Which, for Tony Fenton these days is nightly radio, a whole lot of spare time, commercials and voice-overs, mobile telephones, motorbikes and football. ‘I played soccer kind of seriously until my mid-teens’, he recalls. ‘I played to a decent under-age level with Home Farm, with people like Ronnie Whelan and Gary Howlett, but I lost interest when I started listening to more music and when I started buying more records.
‘I still play a bit of golf, mind you, although I don’t play often enough to cough up six grand for proper club membership or whatever. I’ve had my handicap down to 11 but I’ve just got the wrong kind of grip, a cack-handed grip. But I do get out quite a bit, especially for charity. I play quite a bit for charity’.
Which is no less that we’d expect, of course, especially from someone who knows the etiquette and the rules of where he’s at by heart and who, even when all of the jingles and all of the give-aways are stripped out, is still having the big fun.
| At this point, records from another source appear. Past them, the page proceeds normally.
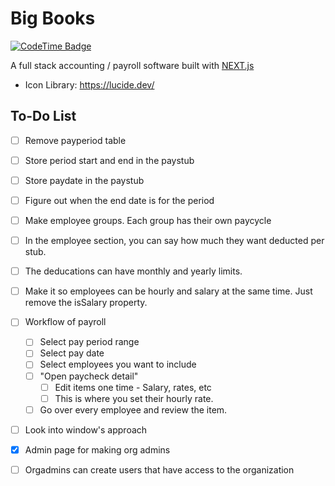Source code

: # Big Books

[![CodeTime Badge](https://img.shields.io/endpoint?style=flat&color=789283&url=https%3A%2F%2Fapi.codetime.dev%2Fv3%2Fusers%2Fshield%3Fuid%3D17035%26project%3DBigBooks)](https://codetime.dev)

A full stack accounting / payroll software built with [NEXT.js](https://nextjs.org/)
- Icon Library: https://lucide.dev/

## To-Do List
- [ ] Remove payperiod table
- [ ] Store period start and end in the paystub
- [ ] Store paydate in the paystub 
- [ ] Figure out when the end date is for the period
- [ ] Make employee groups. Each group has their own paycycle
- [ ] In the employee section, you can say how much they want deducted per stub.
- [ ] The deducations can have monthly and yearly limits. 
- [ ] Make it so employees can be hourly and salary at the same time. Just remove the isSalary property. 
- [ ] Workflow of payroll
    - [ ] Select pay period range
    - [ ] Select pay date 
    - [ ] Select employees you want to include
    - [ ] "Open paycheck detail"
        - [ ] Edit items one time - Salary, rates, etc
        - [ ] This is where you set their hourly rate. 
    - [ ] Go over every employee and review the item. 
- [ ] Look into window's approach 
- [X] Admin page for making org admins
- [ ] Orgadmins can create users that have access to the organization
‘Right now I’m playing records to people who really, really like chart music, today’s hits. And that was exactly what it was like when I was 15 and listening to the radio. So I guess that the whole thing has kind of evolved, if you like. After I left school I worked as a carpenter for my father. You’d be up at seven, working by eight, home by five, doing a club by eight and home by two. And there came a point when I had to make a choice between the two, where I had to decide what it was that I enjoyed more.
‘And the thing is that I don’t mind getting up at any hour of the day to play songs on the radio. If they put me on the over-night shift tomorrow I seriously wouldn’t care. I’d still do the gig because I just love being on the radio, that’s all’.
NOTE: – Tony Fenton’s Hotline, the best pop radio show anywhere right now, is broadcast
nightly on 2FM between 7 and 8 o’clock. Very seriously recommended.